Contributors

Michelle Maratto

Vice President, Cyber Advisory

Sana Hashmat

Senior Associate, Cyber Advisory

In today's ever-evolving cyber landscape, the threat of cybercrime looms larger than ever, with social engineering emerging as one of the most used tactics employed by cybercriminals.

The importance of awareness in combating these cyber tactics cannot be overstated. As cybercriminals become increasingly sophisticated, the need for vigilance and education grows. Understanding the mechanisms of social engineering is crucial in recognizing and thwarting these deceptive strategies. From phishing emails that mimic legitimate communications to elaborate scams that prey on trust, and even the use of deepfakes to impersonate trusted individuals, the spectrum of social engineering tactics is vast and varied.

As we delve into the world of social engineering, this article aims to equip you with the knowledge to recognize and defend against these misleading tactics, safeguarding your wealth and personal information from the clutches of cybercriminals.

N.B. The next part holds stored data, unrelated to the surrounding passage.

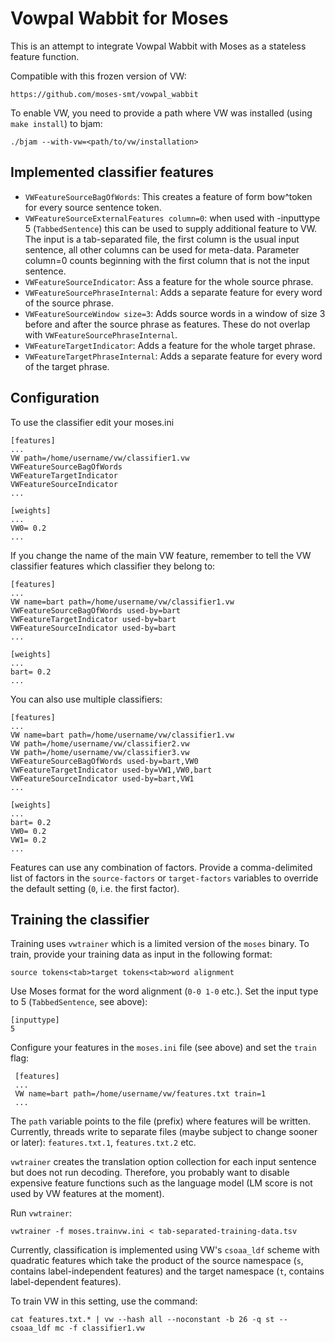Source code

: Vowpal Wabbit for Moses
=======================

This is an attempt to integrate Vowpal Wabbit with Moses as a stateless feature
function.

Compatible with this frozen version of VW:

    https://github.com/moses-smt/vowpal_wabbit
    
To enable VW, you need to provide a path where VW was installed (using `make install`) to bjam:

    ./bjam --with-vw=<path/to/vw/installation>

Implemented classifier features
-------------------------------

* `VWFeatureSourceBagOfWords`: This creates a feature of form bow^token for every
source sentence token.
* `VWFeatureSourceExternalFeatures column=0`: when used with -inputtype 5 (`TabbedSentence`) this can be used to supply additional feature to VW. The input is a tab-separated file, the first column is the usual input sentence, all other columns can be used for meta-data. Parameter column=0 counts beginning with the first column that is not the input sentence.  
* `VWFeatureSourceIndicator`: Ass a feature for the whole source phrase.
* `VWFeatureSourcePhraseInternal`: Adds a separate feature for every word of the source phrase.
* `VWFeatureSourceWindow size=3`: Adds source words in a window of size 3 before and after the source phrase as features. These do not overlap with `VWFeatureSourcePhraseInternal`.
* `VWFeatureTargetIndicator`: Adds a feature for the whole target phrase.
* `VWFeatureTargetPhraseInternal`: Adds a separate feature for every word of the target phrase.

Configuration
-------------

To use the classifier edit your moses.ini

    [features]
    ...
    VW path=/home/username/vw/classifier1.vw
    VWFeatureSourceBagOfWords
    VWFeatureTargetIndicator
    VWFeatureSourceIndicator
    ...
     
    [weights]
    ...
    VW0= 0.2
    ...

If you change the name of the main VW feature, remember to tell the VW classifier
features which classifier they belong to:

    [features]
    ...
    VW name=bart path=/home/username/vw/classifier1.vw 
    VWFeatureSourceBagOfWords used-by=bart
    VWFeatureTargetIndicator used-by=bart
    VWFeatureSourceIndicator used-by=bart
    ...
    
    [weights]
    ...
    bart= 0.2
    ...

You can also use multiple classifiers:

    [features]
    ...
    VW name=bart path=/home/username/vw/classifier1.vw 
    VW path=/home/username/vw/classifier2.vw
    VW path=/home/username/vw/classifier3.vw
    VWFeatureSourceBagOfWords used-by=bart,VW0 
    VWFeatureTargetIndicator used-by=VW1,VW0,bart
    VWFeatureSourceIndicator used-by=bart,VW1
    ...
    
    [weights]
    ...
    bart= 0.2
    VW0= 0.2
    VW1= 0.2
    ...

Features can use any combination of factors. Provide a comma-delimited list of factors in the `source-factors` or `target-factors` variables to override the default setting (`0`, i.e. the first factor).
    
Training the classifier
-----------------------

Training uses `vwtrainer` which is a limited version of the `moses` binary. To train, provide your training data as input in the following format:

    source tokens<tab>target tokens<tab>word alignment

Use Moses format for the word alignment (`0-0 1-0` etc.). Set the input type to 5 (`TabbedSentence`, see above):

    [inputtype]
    5

Configure your features in the `moses.ini` file (see above) and set the `train` flag:

     [features]
     ... 
     VW name=bart path=/home/username/vw/features.txt train=1
     ...

The `path` variable points to the file (prefix) where features will be written. Currently, threads write to separate files (maybe subject to change sooner or later): `features.txt.1`, `features.txt.2` etc.

`vwtrainer` creates the translation option collection for each input sentence but does not run decoding. Therefore, you probably want to disable expensive feature functions such as the language model (LM score is not used by VW features at the moment).

Run `vwtrainer`:

    vwtrainer -f moses.trainvw.ini < tab-separated-training-data.tsv

Currently, classification is implemented using VW's `csoaa_ldf` scheme with quadratic features which take the product of the source namespace (`s`, contains label-independent features) and the target namespace (`t`,  contains label-dependent features).

To train VW in this setting, use the command:

    cat features.txt.* | vw --hash all --noconstant -b 26 -q st --csoaa_ldf mc -f classifier1.vw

What is social engineering?

Social engineering is the art of manipulating individuals into divulging confidential information, often by exploiting human psychology. The consequences of social engineering attacks can be severe, affecting individuals, organizations and even nations. With social engineering scams on the rise, 98% of cyber attackers are using social engineering techniques for exploitation.1

Social engineering attacks can take various forms, including phishing emails, smishing messages (text messages) and vishing calls (phone calls). The common thread among these tactics is the reliance on human interaction to achieve the attacker's goals. For instance, a phishing email may appear to be from a trusted source, urging the recipient to click on a link or download an attachment. Once the individual complies, the attacker can gain unauthorized access to sensitive information or systems.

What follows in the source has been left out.